BEGIN

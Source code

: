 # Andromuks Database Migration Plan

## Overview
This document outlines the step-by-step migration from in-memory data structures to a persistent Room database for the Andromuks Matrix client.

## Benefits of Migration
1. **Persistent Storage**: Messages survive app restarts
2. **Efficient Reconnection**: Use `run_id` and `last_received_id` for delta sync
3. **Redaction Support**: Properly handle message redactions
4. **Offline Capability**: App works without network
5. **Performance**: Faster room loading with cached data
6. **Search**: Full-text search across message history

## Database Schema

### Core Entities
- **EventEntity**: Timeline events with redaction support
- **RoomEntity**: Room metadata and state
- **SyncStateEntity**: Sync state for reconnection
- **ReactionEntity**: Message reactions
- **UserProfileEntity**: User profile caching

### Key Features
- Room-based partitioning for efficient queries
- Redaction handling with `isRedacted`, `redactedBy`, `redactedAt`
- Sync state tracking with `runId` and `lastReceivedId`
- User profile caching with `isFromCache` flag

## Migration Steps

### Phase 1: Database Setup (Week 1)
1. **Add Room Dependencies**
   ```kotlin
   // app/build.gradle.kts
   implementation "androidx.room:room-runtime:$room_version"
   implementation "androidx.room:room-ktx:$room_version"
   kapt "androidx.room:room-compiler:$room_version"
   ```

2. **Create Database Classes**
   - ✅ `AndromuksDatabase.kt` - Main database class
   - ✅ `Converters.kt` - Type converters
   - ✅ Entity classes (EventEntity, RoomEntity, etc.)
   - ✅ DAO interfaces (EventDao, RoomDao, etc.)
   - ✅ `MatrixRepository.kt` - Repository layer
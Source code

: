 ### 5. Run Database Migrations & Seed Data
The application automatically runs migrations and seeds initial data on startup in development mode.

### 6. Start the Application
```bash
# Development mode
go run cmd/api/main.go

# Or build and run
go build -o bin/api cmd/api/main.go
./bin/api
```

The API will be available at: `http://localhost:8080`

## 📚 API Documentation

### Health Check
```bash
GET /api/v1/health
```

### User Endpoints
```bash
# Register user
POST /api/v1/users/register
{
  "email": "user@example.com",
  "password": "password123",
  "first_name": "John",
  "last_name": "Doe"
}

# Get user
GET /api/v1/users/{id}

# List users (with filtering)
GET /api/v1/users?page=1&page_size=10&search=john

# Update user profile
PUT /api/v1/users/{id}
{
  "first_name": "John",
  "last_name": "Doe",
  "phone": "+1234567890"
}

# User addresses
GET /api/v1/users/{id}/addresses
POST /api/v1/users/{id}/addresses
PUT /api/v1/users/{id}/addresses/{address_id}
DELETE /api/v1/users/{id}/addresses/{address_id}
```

END

PROBLEM DETAILS:
Extract each line holding the word "RoomEntity" from the records.

YOUR SOLUTION:
- **RoomEntity**: Room metadata and state
   - ✅ Entity classes (EventEntity, RoomEntity, etc.)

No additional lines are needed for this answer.